YOUR GOAL: I need each line of the entries below that includes the string "файла".

DATASET CONTENT:
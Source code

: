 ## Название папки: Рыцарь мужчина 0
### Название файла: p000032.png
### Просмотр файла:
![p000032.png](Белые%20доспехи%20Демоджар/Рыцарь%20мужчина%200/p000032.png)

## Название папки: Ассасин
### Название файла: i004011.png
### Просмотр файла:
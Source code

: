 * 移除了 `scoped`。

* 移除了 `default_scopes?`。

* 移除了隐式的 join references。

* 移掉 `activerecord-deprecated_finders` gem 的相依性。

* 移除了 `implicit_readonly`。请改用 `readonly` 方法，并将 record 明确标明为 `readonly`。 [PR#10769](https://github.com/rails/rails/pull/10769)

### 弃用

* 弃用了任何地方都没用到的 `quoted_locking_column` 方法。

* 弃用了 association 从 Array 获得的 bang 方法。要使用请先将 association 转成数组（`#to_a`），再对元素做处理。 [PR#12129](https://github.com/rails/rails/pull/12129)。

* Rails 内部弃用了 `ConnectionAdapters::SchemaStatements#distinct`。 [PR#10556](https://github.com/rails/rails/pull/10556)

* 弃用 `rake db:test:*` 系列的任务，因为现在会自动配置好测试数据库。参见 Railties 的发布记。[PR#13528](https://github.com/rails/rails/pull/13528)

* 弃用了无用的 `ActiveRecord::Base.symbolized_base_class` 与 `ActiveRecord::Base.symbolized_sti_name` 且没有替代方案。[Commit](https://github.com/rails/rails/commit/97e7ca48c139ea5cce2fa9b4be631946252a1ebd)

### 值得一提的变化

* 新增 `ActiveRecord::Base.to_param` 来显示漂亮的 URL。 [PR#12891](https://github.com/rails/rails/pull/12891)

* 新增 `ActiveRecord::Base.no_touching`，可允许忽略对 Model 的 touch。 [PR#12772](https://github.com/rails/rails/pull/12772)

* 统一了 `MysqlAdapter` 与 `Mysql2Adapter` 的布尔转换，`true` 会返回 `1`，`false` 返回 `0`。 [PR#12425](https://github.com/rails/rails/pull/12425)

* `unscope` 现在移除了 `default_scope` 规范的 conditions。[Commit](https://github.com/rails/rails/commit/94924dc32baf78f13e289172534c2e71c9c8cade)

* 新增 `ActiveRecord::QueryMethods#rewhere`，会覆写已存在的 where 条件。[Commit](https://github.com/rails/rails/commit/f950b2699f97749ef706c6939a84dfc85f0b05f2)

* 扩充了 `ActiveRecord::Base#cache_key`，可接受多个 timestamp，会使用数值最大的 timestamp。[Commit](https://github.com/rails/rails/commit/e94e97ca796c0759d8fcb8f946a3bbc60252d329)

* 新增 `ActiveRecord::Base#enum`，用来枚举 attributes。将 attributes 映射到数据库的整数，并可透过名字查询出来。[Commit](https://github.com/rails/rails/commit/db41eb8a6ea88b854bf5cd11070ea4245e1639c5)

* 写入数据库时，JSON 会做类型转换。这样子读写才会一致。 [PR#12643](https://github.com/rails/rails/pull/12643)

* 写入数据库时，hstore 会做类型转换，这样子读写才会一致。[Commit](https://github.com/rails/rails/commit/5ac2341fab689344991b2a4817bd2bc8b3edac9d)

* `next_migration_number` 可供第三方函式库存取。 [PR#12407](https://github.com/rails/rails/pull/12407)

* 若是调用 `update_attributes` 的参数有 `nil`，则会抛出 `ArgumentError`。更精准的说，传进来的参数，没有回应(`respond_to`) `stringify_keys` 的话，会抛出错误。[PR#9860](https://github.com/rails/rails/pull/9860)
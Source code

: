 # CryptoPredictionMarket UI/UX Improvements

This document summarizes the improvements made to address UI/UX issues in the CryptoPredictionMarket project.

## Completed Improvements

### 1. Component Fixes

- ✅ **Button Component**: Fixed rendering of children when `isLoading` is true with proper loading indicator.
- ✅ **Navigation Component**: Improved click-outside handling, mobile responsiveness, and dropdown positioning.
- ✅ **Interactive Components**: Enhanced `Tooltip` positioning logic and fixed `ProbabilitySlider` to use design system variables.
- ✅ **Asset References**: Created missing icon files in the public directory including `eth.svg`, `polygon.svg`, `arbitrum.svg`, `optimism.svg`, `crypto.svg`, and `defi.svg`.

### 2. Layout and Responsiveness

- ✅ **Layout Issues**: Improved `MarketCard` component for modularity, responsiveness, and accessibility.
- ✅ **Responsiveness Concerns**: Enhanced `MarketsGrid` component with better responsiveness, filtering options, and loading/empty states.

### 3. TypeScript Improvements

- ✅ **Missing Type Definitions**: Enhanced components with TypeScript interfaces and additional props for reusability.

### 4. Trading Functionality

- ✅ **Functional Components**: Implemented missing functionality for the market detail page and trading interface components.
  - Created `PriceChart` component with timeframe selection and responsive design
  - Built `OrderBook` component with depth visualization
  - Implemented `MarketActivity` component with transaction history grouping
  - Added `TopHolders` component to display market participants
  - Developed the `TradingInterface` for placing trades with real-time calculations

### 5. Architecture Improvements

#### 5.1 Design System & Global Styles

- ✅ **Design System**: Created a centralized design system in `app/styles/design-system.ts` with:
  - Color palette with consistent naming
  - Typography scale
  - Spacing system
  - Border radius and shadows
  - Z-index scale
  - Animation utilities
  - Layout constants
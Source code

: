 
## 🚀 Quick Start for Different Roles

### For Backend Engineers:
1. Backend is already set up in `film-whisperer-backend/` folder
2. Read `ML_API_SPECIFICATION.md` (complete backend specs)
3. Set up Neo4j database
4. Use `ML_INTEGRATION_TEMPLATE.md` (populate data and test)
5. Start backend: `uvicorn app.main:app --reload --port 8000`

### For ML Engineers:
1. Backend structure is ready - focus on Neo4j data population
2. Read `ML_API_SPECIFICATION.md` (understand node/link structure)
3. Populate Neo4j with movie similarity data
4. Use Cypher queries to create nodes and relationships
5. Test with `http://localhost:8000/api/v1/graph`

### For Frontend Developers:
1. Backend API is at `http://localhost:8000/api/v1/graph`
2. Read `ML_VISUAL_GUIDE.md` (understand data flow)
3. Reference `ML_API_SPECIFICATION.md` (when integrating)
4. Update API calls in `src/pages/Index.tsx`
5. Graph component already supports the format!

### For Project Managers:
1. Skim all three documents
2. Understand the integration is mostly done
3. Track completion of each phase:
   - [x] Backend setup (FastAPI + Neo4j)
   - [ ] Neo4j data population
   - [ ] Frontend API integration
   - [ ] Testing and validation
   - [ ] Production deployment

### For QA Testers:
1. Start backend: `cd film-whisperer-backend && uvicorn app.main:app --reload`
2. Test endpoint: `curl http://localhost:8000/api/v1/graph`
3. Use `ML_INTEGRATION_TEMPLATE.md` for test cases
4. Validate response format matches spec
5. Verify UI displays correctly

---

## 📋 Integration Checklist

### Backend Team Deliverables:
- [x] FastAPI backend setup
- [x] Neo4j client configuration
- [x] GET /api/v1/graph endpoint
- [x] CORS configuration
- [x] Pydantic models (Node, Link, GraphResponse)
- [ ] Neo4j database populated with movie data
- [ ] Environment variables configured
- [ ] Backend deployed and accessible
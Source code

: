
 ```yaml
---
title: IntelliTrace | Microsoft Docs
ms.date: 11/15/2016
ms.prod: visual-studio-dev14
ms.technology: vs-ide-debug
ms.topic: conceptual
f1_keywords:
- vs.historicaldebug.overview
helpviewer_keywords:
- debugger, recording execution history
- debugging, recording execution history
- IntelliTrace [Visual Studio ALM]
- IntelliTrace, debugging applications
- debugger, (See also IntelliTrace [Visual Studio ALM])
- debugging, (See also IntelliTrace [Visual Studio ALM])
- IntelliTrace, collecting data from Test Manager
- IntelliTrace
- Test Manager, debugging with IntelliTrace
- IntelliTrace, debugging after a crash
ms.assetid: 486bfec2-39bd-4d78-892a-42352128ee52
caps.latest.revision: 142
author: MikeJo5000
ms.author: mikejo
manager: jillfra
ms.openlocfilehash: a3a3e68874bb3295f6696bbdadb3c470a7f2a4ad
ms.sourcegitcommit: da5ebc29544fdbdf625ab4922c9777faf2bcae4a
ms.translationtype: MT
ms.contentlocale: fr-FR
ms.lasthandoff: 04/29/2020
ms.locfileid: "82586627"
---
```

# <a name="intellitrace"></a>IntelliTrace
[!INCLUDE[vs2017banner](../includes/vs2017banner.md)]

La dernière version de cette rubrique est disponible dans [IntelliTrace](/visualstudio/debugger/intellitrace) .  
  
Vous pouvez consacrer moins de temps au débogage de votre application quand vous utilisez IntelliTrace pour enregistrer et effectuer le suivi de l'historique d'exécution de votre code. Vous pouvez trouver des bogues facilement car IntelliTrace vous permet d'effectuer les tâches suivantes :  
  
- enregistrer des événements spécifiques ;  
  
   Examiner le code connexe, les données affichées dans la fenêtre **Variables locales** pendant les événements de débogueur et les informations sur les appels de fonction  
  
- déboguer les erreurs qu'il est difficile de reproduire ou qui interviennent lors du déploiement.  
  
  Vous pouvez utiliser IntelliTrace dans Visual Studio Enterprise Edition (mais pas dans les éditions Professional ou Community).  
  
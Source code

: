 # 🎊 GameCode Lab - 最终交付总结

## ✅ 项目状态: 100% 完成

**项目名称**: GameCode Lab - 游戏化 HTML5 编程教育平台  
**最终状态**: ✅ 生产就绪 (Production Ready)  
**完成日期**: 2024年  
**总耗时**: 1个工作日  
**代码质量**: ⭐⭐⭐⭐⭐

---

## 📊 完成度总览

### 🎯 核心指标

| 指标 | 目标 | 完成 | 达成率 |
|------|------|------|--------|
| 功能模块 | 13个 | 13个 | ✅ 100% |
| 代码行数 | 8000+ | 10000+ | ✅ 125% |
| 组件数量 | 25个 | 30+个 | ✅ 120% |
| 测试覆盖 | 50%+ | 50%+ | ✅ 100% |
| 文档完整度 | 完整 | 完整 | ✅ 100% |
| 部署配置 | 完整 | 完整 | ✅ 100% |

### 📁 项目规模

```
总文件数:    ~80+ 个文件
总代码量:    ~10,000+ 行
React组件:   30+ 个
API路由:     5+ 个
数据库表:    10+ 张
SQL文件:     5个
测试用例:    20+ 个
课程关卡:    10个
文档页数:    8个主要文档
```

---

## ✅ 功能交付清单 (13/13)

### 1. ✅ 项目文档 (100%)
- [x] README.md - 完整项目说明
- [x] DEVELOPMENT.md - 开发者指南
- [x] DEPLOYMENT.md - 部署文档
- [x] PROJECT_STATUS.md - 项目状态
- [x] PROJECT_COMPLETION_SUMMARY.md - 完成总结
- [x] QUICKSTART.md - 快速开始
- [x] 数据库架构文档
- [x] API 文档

PROBLEM SOLUTION:
### Название файла: p000032.png
### Просмотр файла:
### Название файла: i004011.png
### Просмотр файла:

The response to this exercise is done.